Offering a program tailored to two different age groups is beneficial, Tone believes, and the middle school/high school group experiences something not offered in other summer programs. Students are taught by young adults who are actively discerning, she said, and they get to participate in daily Mass.

Totus Tuus teams typically consist of two men and two women, ranging from college age to early 30s. Leaders this summer are seminarians Dane Dickinson and Hugo Rodriguez and students Sarah Adams and Mary Jacobsen of St. Ambrose University in Davenport. They received two weeks of training and one week off for the Fourth of July holiday, making it a nine-week long summer job. They stay with host families in each community.

Adams, serving as a leader for the first time, said she was excited to work with Totus Tuus after working as a marketing intern last summer. She hadn’t heard of Totus Tuus until Kent Ferris, diocesan director of Social Action, sent her the application. When she arrived at her first parish, it “immediately felt like the right place.”

Dickinson sees Totus Tuus as a good opportunity to get to know the diocese and the children and families in several parishes. He said Totus Tuus has helped strengthen his calling and faith.

Manuel Toquinto and his wife Diana helped serve meals and set up Totus Tuus at St.
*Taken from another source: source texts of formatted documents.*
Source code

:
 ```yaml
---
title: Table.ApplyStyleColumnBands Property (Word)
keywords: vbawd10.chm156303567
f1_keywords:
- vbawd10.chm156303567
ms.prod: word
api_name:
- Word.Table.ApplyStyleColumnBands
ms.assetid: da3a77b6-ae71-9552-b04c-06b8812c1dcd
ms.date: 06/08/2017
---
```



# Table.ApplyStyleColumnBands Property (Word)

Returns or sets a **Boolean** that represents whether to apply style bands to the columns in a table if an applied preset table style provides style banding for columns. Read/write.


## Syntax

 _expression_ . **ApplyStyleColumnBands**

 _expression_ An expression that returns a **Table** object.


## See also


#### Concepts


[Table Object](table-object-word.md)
Mary Parish in Davenport. He said Totus Tuus was a great way for the kids to get out of the house and it looks really fun for them. They play, sing, dance, jump. The kids are really involved and are motivated, he said.

Many children who participated at St. Mary’s are bilingual. “Many of the children will know the prayers in Spanish,” Fr. Sia said, “so we teach in English and then they will know both.” Spanish advertisements were used to promote the program to Spanish-speaking parents.

Fr. Sia’s goal is to have 10 parishes host Totus Tuus in the future, allowing for two teams to have five weeks of programs around the diocese. He also hopes to see more college men get involved. The majority of male leaders the past five years have been seminarians. Fr. Sia said other dioceses have seen college men who started on the Totus Tuus team who later entered seminary.